Continue reading "Wine (Region) of the Week: Paso Robles" after the jump.
Some call Paso Robles the Wild West of California--untamed, still developing, and in stark contrast to the poshness of Napa and Sonoma. Yet as evidence that Paso has staying power, I had a 1977 Estrella River Winery Estate Reserve Cabernet Sauvignon courtesy of Gary Eberle, who brought one of his last three bottles (and called me a "baby" when I admitted '77 was my birth year). The Cab was still midnight dark, not the usual brick color of older wines, and the fruit was lovely, barely faded after all those years, with a tinge of green pepper.

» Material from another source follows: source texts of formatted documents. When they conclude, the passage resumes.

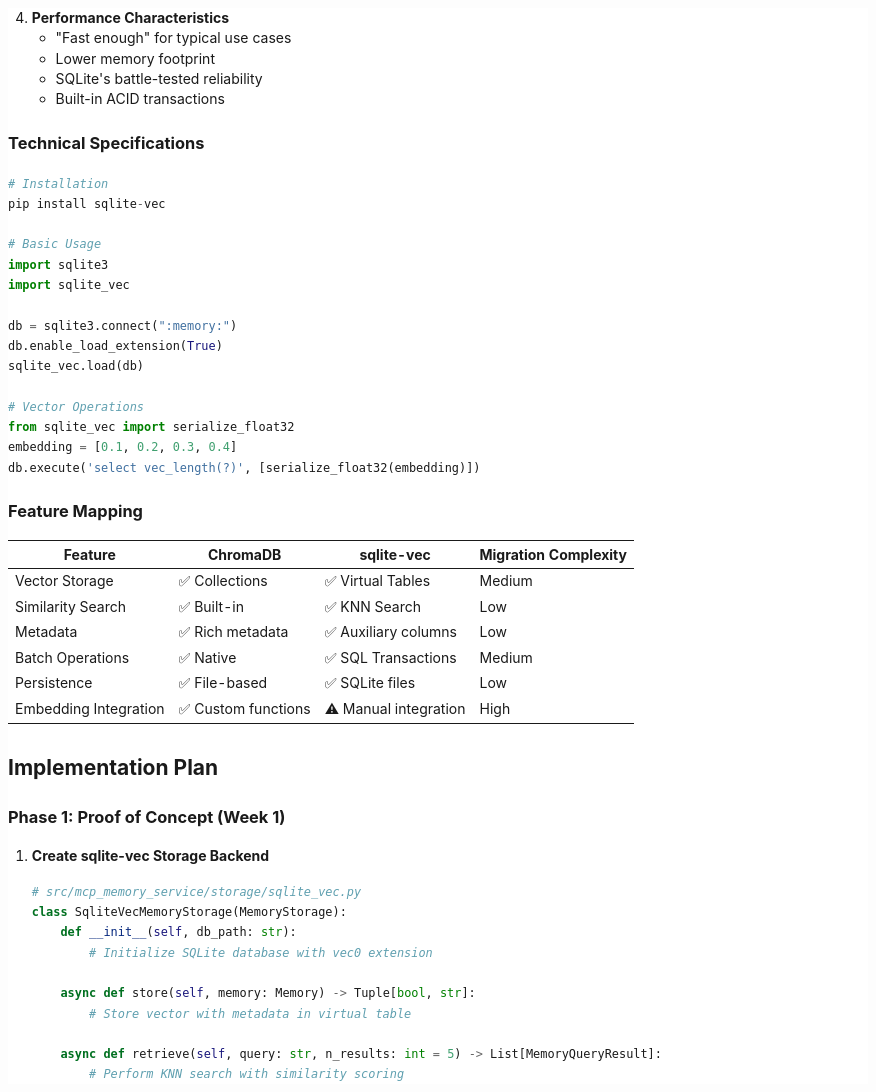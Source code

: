 4. **Performance Characteristics**
   - "Fast enough" for typical use cases
   - Lower memory footprint
   - SQLite's battle-tested reliability
   - Built-in ACID transactions

### Technical Specifications

```python
# Installation
pip install sqlite-vec

# Basic Usage
import sqlite3
import sqlite_vec

db = sqlite3.connect(":memory:")
db.enable_load_extension(True)
sqlite_vec.load(db)

# Vector Operations
from sqlite_vec import serialize_float32
embedding = [0.1, 0.2, 0.3, 0.4]
db.execute('select vec_length(?)', [serialize_float32(embedding)])
```

### Feature Mapping

| Feature | ChromaDB | sqlite-vec | Migration Complexity |
|---------|----------|------------|---------------------|
| Vector Storage | ✅ Collections | ✅ Virtual Tables | Medium |
| Similarity Search | ✅ Built-in | ✅ KNN Search | Low |
| Metadata | ✅ Rich metadata | ✅ Auxiliary columns | Low |
| Batch Operations | ✅ Native | ✅ SQL Transactions | Medium |
| Persistence | ✅ File-based | ✅ SQLite files | Low |
| Embedding Integration | ✅ Custom functions | ⚠️ Manual integration | High |

## Implementation Plan

### Phase 1: Proof of Concept (Week 1)

1. **Create sqlite-vec Storage Backend**
   ```python
   # src/mcp_memory_service/storage/sqlite_vec.py
   class SqliteVecMemoryStorage(MemoryStorage):
       def __init__(self, db_path: str):
           # Initialize SQLite database with vec0 extension
       
       async def store(self, memory: Memory) -> Tuple[bool, str]:
           # Store vector with metadata in virtual table
       
       async def retrieve(self, query: str, n_results: int = 5) -> List[MemoryQueryResult]:
           # Perform KNN search with similarity scoring
   ```
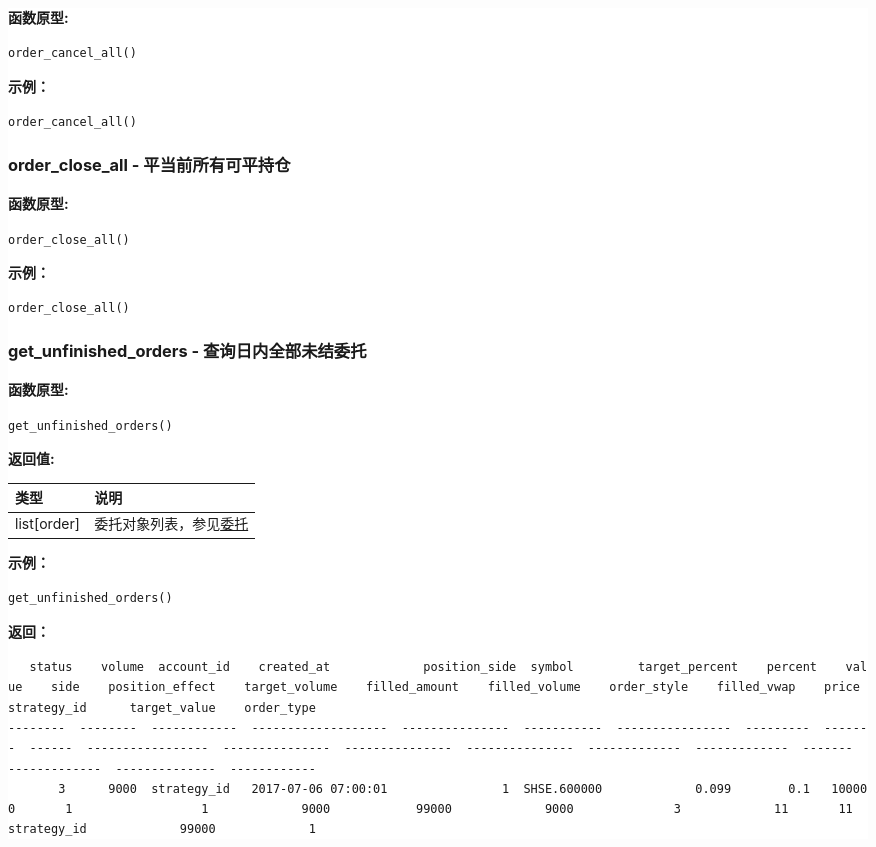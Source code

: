 **函数原型:**

```
order_cancel_all()
```

**示例：**

```python
order_cancel_all()
```

### order_close_all - 平当前所有可平持仓

**函数原型:**

```
order_close_all()
```

**示例：**

```python
order_close_all()
```

### get_unfinished_orders - 查询日内全部未结委托

**函数原型:**

```
get_unfinished_orders()
```

**返回值:**

| 类型           | 说明                 |
|:--------------|:--------------------|
| list\[order\] | 委托对象列表，参见[委托](#order---委托对象 "Order---委托对象") |

**示例：**

```python
get_unfinished_orders()
```

**返回：**

```
   status    volume  account_id    created_at             position_side  symbol         target_percent    percent    value    side    position_effect    target_volume    filled_amount    filled_volume    order_style    filled_vwap    price  strategy_id      target_value    order_type
--------  --------  ------------  -------------------  ---------------  -----------  ----------------  ---------  -------  ------  -----------------  ---------------  ---------------  ---------------  -------------  -------------  -------  -------------  --------------  ------------
       3      9000  strategy_id   2017-07-06 07:00:01                1  SHSE.600000             0.099        0.1   100000       1                  1             9000            99000             9000              3             11       11  strategy_id             99000             1

```

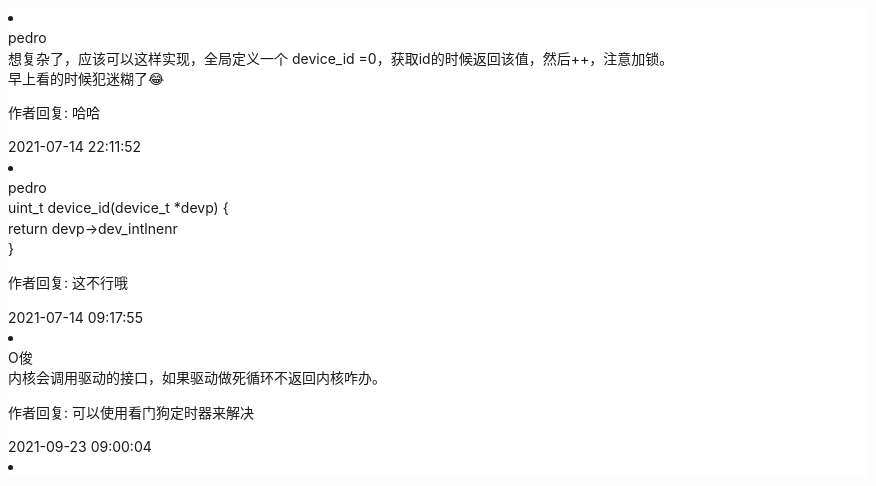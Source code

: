 </div>
</li>
<li>
<div class="_2sjJGcOH_0">
  
<div class="_36ChpWj4_0">
  <div class="_2zFoi7sd_0"><span>pedro</span>
  </div>
  <div class="_2_QraFYR_0">想复杂了，应该可以这样实现，全局定义一个 device_id =0，获取id的时候返回该值，然后++，注意加锁。<br>早上看的时候犯迷糊了😂</div>
  <div class="_10o3OAxT_0">
    <p class="_3KxQPN3V_0">作者回复: 哈哈</p>
  </div>
  <div class="_3klNVc4Z_0">
    <div class="_3Hkula0k_0">2021-07-14 22:11:52</div>
  </div>
</div>
</div>
</li>
<li>
<div class="_2sjJGcOH_0">
  
<div class="_36ChpWj4_0">
  <div class="_2zFoi7sd_0"><span>pedro</span>
  </div>
  <div class="_2_QraFYR_0">uint_t device_id(device_t *devp) {<br>    return devp-&gt;dev_intlnenr<br>}</div>
  <div class="_10o3OAxT_0">
    <p class="_3KxQPN3V_0">作者回复: 这不行哦 </p>
  </div>
  <div class="_3klNVc4Z_0">
    <div class="_3Hkula0k_0">2021-07-14 09:17:55</div>
  </div>
</div>
</div>
</li>
<li>
<div class="_2sjJGcOH_0">
  
<div class="_36ChpWj4_0">
  <div class="_2zFoi7sd_0"><span>O俊</span>
  </div>
  <div class="_2_QraFYR_0">内核会调用驱动的接口，如果驱动做死循环不返回内核咋办。</div>
  <div class="_10o3OAxT_0">
    <p class="_3KxQPN3V_0">作者回复: 可以使用看门狗定时器来解决</p>
  </div>
  <div class="_3klNVc4Z_0">
    <div class="_3Hkula0k_0">2021-09-23 09:00:04</div>
  </div>
</div>
</div>
</li>
<li>
<div class="_2sjJGcOH_0">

I can't claim a favorite wine from Paso Robles except to say that, in general, I preferred the reds to the whites. I like whites that are lower in alcohol and refreshing, and Paso Robles's climate makes almost everything into a blockbuster wine (one only has to glance through Robert Parker's Paso scores for confirmation). The Cabernets are classy and decadent; Syrahs are dark and chocolaty, and red blends are innovative and provocative.
If you want to visit an up-and-coming wine region whose towns and wine still bear a mixture of rusticity and elegance, Paso Robles is a good bet. But if you can't make it out there, look for a Paso wine next time you're out shopping. Many of the boutique wineries still sell only out of the tasting room and online, but you're bound to find a good Paso selection if you look hard enough.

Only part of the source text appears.